▸ **Activity**: Copy every line from the data below in which the string "minutes" can be found.

-- Opening Marker --

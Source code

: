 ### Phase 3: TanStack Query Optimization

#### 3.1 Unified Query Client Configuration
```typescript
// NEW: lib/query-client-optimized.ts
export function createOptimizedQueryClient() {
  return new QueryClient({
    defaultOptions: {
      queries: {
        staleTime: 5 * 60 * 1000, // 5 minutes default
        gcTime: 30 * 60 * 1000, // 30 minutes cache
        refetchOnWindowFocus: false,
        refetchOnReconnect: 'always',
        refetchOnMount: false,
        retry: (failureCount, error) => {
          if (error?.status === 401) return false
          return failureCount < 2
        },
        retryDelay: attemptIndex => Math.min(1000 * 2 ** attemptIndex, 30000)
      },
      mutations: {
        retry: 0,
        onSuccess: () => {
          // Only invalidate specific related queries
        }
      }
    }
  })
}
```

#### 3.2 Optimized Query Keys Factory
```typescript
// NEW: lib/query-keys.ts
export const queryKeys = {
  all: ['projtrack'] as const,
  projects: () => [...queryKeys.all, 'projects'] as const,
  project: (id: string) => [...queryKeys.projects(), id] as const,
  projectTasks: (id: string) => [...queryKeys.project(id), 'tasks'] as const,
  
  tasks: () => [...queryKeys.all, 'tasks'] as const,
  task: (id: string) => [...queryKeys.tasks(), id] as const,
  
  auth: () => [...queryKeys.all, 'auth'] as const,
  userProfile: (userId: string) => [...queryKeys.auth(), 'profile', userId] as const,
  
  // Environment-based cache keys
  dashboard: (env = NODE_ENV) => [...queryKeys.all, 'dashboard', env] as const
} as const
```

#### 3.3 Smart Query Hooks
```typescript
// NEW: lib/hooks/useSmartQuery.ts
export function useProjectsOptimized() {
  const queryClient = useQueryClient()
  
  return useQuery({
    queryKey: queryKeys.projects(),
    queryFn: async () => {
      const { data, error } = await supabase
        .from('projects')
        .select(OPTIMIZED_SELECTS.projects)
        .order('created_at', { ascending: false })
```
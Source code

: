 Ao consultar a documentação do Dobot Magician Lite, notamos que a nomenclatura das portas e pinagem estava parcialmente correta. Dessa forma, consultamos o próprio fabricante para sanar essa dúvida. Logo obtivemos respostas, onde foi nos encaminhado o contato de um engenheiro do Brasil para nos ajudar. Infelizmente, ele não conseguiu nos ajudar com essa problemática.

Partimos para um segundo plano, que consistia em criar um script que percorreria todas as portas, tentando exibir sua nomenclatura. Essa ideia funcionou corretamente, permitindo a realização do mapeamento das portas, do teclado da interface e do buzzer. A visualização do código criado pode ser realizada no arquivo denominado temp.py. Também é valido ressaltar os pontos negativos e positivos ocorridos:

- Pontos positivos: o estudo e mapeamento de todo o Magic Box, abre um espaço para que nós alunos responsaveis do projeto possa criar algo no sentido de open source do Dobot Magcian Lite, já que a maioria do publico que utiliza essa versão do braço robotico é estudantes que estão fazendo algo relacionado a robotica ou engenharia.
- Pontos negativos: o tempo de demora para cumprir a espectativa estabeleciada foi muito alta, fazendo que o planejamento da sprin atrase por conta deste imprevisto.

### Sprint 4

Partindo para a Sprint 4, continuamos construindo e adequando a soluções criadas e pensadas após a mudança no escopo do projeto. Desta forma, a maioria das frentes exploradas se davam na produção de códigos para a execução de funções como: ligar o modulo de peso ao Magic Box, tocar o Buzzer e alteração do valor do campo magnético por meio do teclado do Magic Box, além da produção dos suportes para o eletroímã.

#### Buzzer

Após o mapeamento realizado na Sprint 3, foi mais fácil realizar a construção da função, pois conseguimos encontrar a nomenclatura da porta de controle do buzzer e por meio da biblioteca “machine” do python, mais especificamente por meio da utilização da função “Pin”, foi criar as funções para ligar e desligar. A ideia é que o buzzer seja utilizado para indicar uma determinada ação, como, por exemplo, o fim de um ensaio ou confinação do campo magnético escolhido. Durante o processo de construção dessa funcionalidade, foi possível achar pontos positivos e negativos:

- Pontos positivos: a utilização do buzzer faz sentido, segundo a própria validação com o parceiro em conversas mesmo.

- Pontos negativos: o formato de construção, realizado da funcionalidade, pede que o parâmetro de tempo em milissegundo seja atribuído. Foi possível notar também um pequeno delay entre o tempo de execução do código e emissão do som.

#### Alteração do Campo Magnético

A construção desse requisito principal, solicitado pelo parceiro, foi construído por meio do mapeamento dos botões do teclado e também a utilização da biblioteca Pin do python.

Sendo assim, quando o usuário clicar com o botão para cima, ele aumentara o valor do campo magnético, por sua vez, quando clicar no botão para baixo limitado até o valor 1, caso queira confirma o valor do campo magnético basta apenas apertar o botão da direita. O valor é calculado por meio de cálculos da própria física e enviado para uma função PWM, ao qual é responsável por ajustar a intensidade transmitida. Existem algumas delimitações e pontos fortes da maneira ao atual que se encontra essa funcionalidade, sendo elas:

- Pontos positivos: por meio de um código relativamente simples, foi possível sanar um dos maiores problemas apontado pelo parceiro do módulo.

-- Closing Marker --

▸ **Exercise solution**:
        staleTime: 5 * 60 * 1000, // 5 minutes default
        gcTime: 30 * 60 * 1000, // 30 minutes cache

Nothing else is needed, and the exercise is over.